• Problem to work on: Show every line of the data where the word "encrypted" can be found.

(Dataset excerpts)

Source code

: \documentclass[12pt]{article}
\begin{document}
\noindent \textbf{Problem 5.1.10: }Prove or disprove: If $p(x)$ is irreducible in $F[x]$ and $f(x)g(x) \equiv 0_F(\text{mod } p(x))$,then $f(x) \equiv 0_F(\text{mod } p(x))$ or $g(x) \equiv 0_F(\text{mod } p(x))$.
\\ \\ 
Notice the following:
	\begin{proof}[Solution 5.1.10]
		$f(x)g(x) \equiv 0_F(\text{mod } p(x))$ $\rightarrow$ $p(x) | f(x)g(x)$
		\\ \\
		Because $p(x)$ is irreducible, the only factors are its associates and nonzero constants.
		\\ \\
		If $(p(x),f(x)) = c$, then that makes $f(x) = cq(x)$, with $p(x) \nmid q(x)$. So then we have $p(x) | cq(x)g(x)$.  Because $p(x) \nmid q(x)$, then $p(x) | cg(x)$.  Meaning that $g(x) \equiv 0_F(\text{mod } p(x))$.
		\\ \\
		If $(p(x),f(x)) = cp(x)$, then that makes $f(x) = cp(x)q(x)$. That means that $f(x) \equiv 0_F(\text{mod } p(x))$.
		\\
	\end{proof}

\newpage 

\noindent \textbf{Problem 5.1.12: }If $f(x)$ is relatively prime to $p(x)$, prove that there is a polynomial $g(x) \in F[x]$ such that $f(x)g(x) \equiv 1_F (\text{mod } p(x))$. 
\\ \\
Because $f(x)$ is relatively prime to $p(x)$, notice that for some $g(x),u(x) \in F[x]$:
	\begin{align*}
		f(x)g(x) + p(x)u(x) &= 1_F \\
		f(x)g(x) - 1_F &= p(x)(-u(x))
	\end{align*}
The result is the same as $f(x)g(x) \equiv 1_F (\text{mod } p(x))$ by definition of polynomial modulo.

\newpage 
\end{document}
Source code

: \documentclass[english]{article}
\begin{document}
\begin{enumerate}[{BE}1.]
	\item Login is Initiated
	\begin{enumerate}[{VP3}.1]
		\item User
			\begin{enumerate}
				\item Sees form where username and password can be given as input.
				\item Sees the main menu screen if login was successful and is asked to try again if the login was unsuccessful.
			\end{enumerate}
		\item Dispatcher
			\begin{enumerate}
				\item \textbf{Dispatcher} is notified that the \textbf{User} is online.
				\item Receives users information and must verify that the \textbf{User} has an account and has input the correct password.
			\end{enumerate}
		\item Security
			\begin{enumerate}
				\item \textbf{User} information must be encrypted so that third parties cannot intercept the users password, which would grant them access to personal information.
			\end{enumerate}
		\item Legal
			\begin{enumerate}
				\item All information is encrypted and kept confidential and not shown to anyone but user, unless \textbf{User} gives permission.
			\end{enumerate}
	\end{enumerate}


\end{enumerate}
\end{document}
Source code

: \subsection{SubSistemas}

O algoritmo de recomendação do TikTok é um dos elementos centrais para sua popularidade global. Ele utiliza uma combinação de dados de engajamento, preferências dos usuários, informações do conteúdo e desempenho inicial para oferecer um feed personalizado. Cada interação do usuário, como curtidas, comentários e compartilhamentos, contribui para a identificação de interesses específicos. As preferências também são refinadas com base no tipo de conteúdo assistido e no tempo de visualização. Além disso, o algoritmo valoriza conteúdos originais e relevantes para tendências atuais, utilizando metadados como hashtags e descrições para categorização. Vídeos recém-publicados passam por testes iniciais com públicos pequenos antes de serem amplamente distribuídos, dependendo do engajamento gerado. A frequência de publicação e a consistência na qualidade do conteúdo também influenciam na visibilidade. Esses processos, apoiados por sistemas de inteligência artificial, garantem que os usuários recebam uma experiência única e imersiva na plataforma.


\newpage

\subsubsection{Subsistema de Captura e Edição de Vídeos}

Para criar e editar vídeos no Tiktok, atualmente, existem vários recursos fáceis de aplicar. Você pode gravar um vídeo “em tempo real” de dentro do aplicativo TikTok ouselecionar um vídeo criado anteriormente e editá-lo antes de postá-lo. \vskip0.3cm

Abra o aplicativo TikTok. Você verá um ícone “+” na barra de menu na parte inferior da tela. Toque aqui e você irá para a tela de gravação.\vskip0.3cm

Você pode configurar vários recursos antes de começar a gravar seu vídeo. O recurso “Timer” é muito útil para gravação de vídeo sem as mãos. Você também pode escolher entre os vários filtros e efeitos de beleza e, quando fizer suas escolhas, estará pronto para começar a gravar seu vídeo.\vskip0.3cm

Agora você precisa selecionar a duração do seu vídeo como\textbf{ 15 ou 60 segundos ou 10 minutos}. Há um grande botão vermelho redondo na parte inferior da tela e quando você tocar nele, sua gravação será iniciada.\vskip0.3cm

• Problem solution:
				\item \textbf{User} information must be encrypted so that third parties cannot intercept the users password, which would grant them access to personal information.
				\item All information is encrypted and kept confidential and not shown to anyone but user, unless \textbf{User} gives permission.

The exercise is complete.